[APP CRASH, AArch64] aflags not properly restored using drreg API due to incomplete decoder
Use of drreg's API ( drreg_reserve_aflags() and drreg_unreserve_aflags()) to save and restore aflags on AArch64 clobbered the aflags for an application. The control flow under DR was different than the control flow on a native run leading to an unexpected application-level assertion. The bug exhibited after a couple of millions of instructions and DR was run with these arguments: -unsafe_build_ldstex -disable_traces -vm_size 2G -no_enable_reset -t drcachesim -offline -trace_after_instrs 3000G -exit_after_tracing 20G.

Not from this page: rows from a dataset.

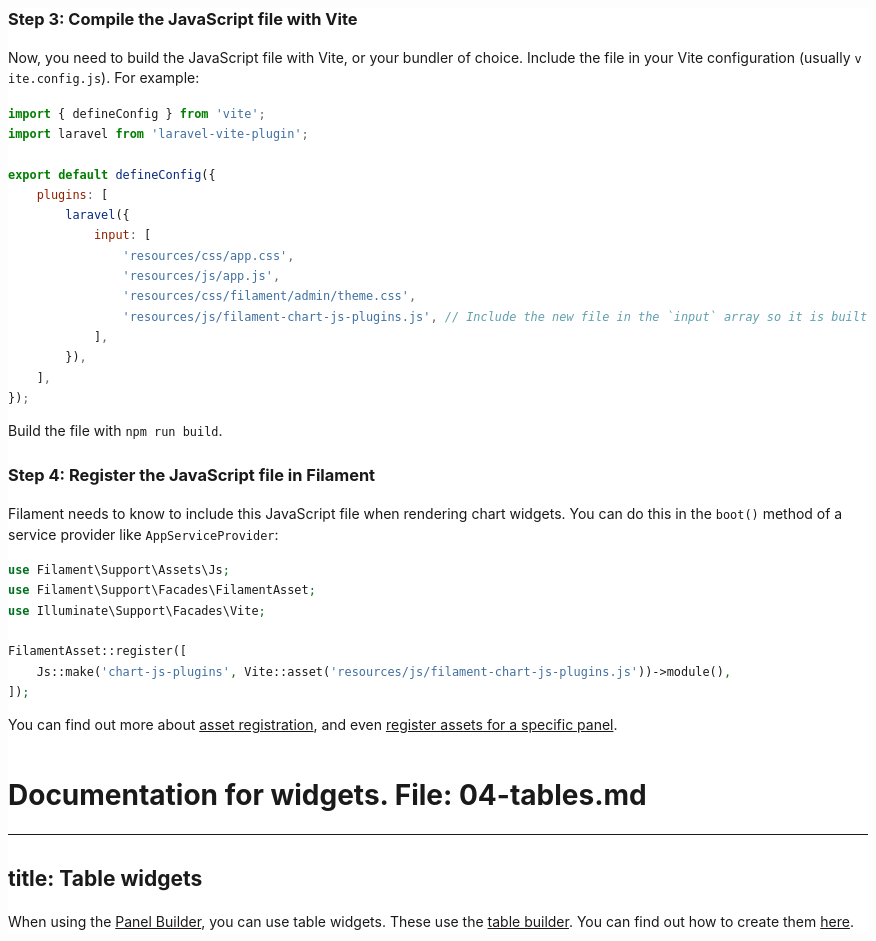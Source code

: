 ### Step 3: Compile the JavaScript file with Vite

Now, you need to build the JavaScript file with Vite, or your bundler of choice. Include the file in your Vite configuration (usually `vite.config.js`). For example:

```javascript
import { defineConfig } from 'vite';
import laravel from 'laravel-vite-plugin';

export default defineConfig({
    plugins: [
        laravel({
            input: [
                'resources/css/app.css',
                'resources/js/app.js',
                'resources/css/filament/admin/theme.css',
                'resources/js/filament-chart-js-plugins.js', // Include the new file in the `input` array so it is built
            ],
        }),
    ],
});
```

Build the file with `npm run build`.

### Step 4: Register the JavaScript file in Filament

Filament needs to know to include this JavaScript file when rendering chart widgets. You can do this in the `boot()` method of a service provider like `AppServiceProvider`:

```php
use Filament\Support\Assets\Js;
use Filament\Support\Facades\FilamentAsset;
use Illuminate\Support\Facades\Vite;

FilamentAsset::register([
    Js::make('chart-js-plugins', Vite::asset('resources/js/filament-chart-js-plugins.js'))->module(),
]);
```

You can find out more about [asset registration](../support/assets), and even [register assets for a specific panel](../panels/configuration#registering-assets-for-a-panel).

# Documentation for widgets. File: 04-tables.md
---
title: Table widgets
---

When using the [Panel Builder](../panels), you can use table widgets. These use the [table builder](../tables). You can find out how to create them [here](../panels/dashboard#table-widgets).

As an optimization, drreg performs restoration of aflags as late as possible to minimize spills/fills. This optimization works fine for all the recognized flags-sensitive (read/write flags) instructions in the application that I checked. However, for AArch64 the decoder is incomplete and there are unrecognized instructions decoded as instances of a generic instruction, OP_xx. It seems that the placement of the aflags restoration by drreg does not take into account these unrecognized instructions and there are multiple cases like the following:
m4 ... subs ...
L3 ... xx ...
m4 ... msr %x1 -> %nzcv
In this example, DR clobbers the aflags (with subs), then an unrecognized instruction of the application (xx) that may read/write aflags operates on the clobbered aflags, and then the flags are overwritten (msr) nullifying any effect of the unrecognized instruction on the flags. Instead, the flags should have been restored prior to the xx instruction.